__Task to complete__: Select all lines in the records that include "estimar".

[Stored items from a collection]
★ ★ ★ ★
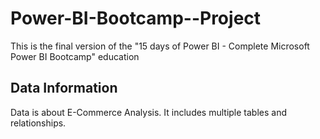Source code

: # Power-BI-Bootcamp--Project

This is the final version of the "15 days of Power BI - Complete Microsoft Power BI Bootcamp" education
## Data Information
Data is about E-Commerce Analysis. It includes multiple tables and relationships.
★ ★ ★ ★
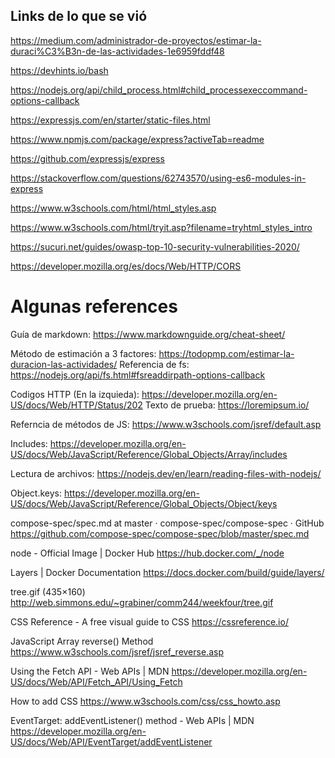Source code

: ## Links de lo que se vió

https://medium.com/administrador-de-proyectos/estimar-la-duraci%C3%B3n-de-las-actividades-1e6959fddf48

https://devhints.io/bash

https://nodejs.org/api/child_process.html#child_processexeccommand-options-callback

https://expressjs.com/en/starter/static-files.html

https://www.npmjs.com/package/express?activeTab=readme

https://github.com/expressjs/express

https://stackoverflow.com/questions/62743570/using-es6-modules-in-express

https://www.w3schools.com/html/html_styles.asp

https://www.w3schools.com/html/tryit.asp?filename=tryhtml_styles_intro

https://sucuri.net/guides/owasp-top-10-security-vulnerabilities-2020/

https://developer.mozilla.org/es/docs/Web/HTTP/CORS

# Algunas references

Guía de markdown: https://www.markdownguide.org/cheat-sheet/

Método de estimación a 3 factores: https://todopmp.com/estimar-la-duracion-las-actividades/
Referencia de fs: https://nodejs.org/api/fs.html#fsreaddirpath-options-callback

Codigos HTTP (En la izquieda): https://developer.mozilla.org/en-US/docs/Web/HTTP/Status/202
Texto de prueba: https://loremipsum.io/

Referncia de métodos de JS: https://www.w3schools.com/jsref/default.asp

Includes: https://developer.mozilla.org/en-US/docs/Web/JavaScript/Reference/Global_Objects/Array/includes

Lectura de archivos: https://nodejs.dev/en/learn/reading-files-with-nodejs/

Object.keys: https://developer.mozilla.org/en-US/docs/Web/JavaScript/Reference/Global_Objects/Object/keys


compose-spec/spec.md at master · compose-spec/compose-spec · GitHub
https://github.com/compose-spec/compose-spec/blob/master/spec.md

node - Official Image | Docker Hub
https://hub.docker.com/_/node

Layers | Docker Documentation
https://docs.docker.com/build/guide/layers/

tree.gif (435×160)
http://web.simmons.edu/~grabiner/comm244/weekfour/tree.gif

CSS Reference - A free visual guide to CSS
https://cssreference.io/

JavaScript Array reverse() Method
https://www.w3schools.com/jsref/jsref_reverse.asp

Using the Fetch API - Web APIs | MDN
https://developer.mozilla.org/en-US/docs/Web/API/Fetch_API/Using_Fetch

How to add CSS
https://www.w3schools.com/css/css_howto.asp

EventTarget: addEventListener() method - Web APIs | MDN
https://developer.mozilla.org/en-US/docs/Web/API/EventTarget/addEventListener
★ ★ ★ ★
__Result below__:
https://medium.com/administrador-de-proyectos/estimar-la-duraci%C3%B3n-de-las-actividades-1e6959fddf48
Método de estimación a 3 factores: https://todopmp.com/estimar-la-duracion-las-actividades/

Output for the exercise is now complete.